Допустим, что я мудрец. Но было множество
мудрецов иных эпох. И все они заблуждались и не обладали полной истиной.
То же я думаю и про себя на основании этой
исторической истины. Я в одном уверен, что идеи мои не вредны для людей: для
верующих и неверующих (то есть людей чистой науки). В самом деле:
1. Бессмертие теософов, оккультистов и
пр. состоит в том, что свинья остается свиньей, волк — волком, вор — вором или
немного лучше (логическое понятие о душе).
2. Бессмертие же научное в следующем:
всякое животное, несовершенный человек и всякая материя могут возродиться
только в образе совершенного существа или в образе растений и подобных не
испытывающих боли организмов.
Что же лучше? Ответ ясен. Если и поверят мне,
то на пользу. Радость же удлинит жизнь.
12 августа 1934 г.
Вместо злорадства —
ужас и самоотвержение. Ликвидация несовершенного и эгоистическое сострадание
Несомненна вечная повторяемость жизни данного
кусочка материи. Действительно, каждое живое существо до своего рождения было
рассеяно во вселенной. Его части находились в воде, воздухе, земле и вне Земли.
Но это нисколько не помешало ему возникнуть для жизни. После смерти существа с
его телом случится то же, что было перед рождением, то есть оно опять рассеется
по всему земному шару и будет совершенно в том же состоянии, в каком было до
своего рождения.
Но как первое рассеяние не помешало
оживлению, так и второе не должно ему помешать: существо рано или поздно
обязательно должно принять органическую форму.
После этого второго рождения опять получим
смерть и рассеяние. После каждой смерти получается одно и то же. Стало быть,
если однажды получилось рождение, то оно и будет повторяться вечно.
Органической материи на нашей планете очень
мало в сравнении с неорганической, и потому вероятность рождения определяется
многими миллионами лет после разрушения.

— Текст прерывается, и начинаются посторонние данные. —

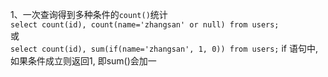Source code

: 1、一次查询得到多种条件的`count()`统计   
`select count(id), count(name='zhangsan' or null) from users;`   
或   
`select count(id), sum(if(name='zhangsan', 1, 0)) from users;` if 语句中, 如果条件成立则返回1, 即sum()会加一   
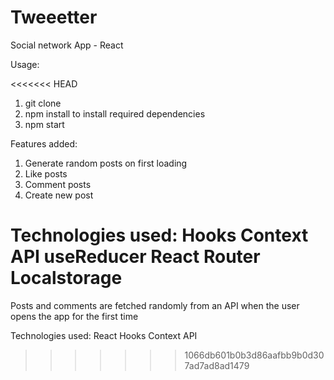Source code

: # Tweeetter

Social network App - React

Usage:

<<<<<<< HEAD
1. git clone
2. npm install to install required dependencies
3. npm start

Features added:

1. Generate random posts on first loading
2. Like posts
3. Comment posts
4. Create new post

Technologies used:
Hooks
Context API
useReducer
React Router
Localstorage
=======
Posts and comments are fetched randomly from an API when the user opens the app for the first time

Technologies used:
React Hooks
Context API
>>>>>>> 1066db601b0b3d86aafbb9b0d307ad7ad8ad1479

Тогда уже на Земле не будет ничего
несовершенного и мы можем возникнуть только в образе высших зрелых существ.
Но нельзя на это твердо рассчитывать. Есть
малая доля вероятности возникнуть для жизни и через несколько лет, дней и даже
секунд. В каком же образе мы возникнем? Каждого это должно интересовать.

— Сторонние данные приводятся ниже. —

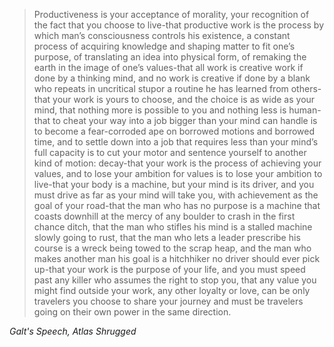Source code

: > Productiveness is your acceptance of morality, your recognition of the fact that you choose to live-that productive work is the process by which man’s consciousness controls his existence, a constant process of acquiring knowledge and shaping matter to fit one’s purpose, of translating an idea into physical form, of remaking the earth in the image of one’s values-that all work is creative work if done by a thinking mind, and no work is creative if done by a blank who repeats in uncritical stupor a routine he has learned from others- that your work is yours to choose, and the choice is as wide as your mind, that nothing more is possible to you and nothing less is human-that to cheat your way into a job bigger than your mind can handle is to become a fear-corroded ape on borrowed motions and borrowed time, and to settle down into a job that requires less than your mind’s full capacity is to cut your motor and sentence yourself to another kind of motion: decay-that your work is the process of achieving your values, and to lose your ambition for values is to lose your ambition to live-that your body is a machine, but your mind is its driver, and you must drive as far as your mind will take you, with achievement as the goal of your road-that the man who has no purpose is a machine that coasts downhill at the mercy of any boulder to crash in the first chance ditch, that the man who stifles his mind is a stalled machine slowly going to rust, that the man who lets a leader prescribe his course is a wreck being towed to the scrap heap, and the man who makes another man his goal is a hitchhiker no driver should ever pick up-that your work is the purpose of your life, and you must speed past any killer who assumes the right to stop you, that any value you might find outside your work, any other loyalty or love, can be only travelers you choose to share your journey and must be travelers going on their own power in the same direction.

*Galt's Speech, Atlas Shrugged*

Сейчас я счастлив, доволен, сознателен. Но
вот я умираю. Тело рассеивается. В каком же образе я возникну снова, если оживу
вскоре, а не через миллионы лет?
Мне не хочется ожить в форме человека низшей
расы, в форме насильника, в образе слабого, несчастного, глупого, больного,
искалеченного человека. А это вполне возможно. Меня не прельщает также образ
современной женщины. Но и женщиной я могу быть.
Ужасает меня образ домашних животных, которых
так мучает человек и которые так мучают друг друга. Форма зайца для меня
противна так же, как и форма тигра или волка.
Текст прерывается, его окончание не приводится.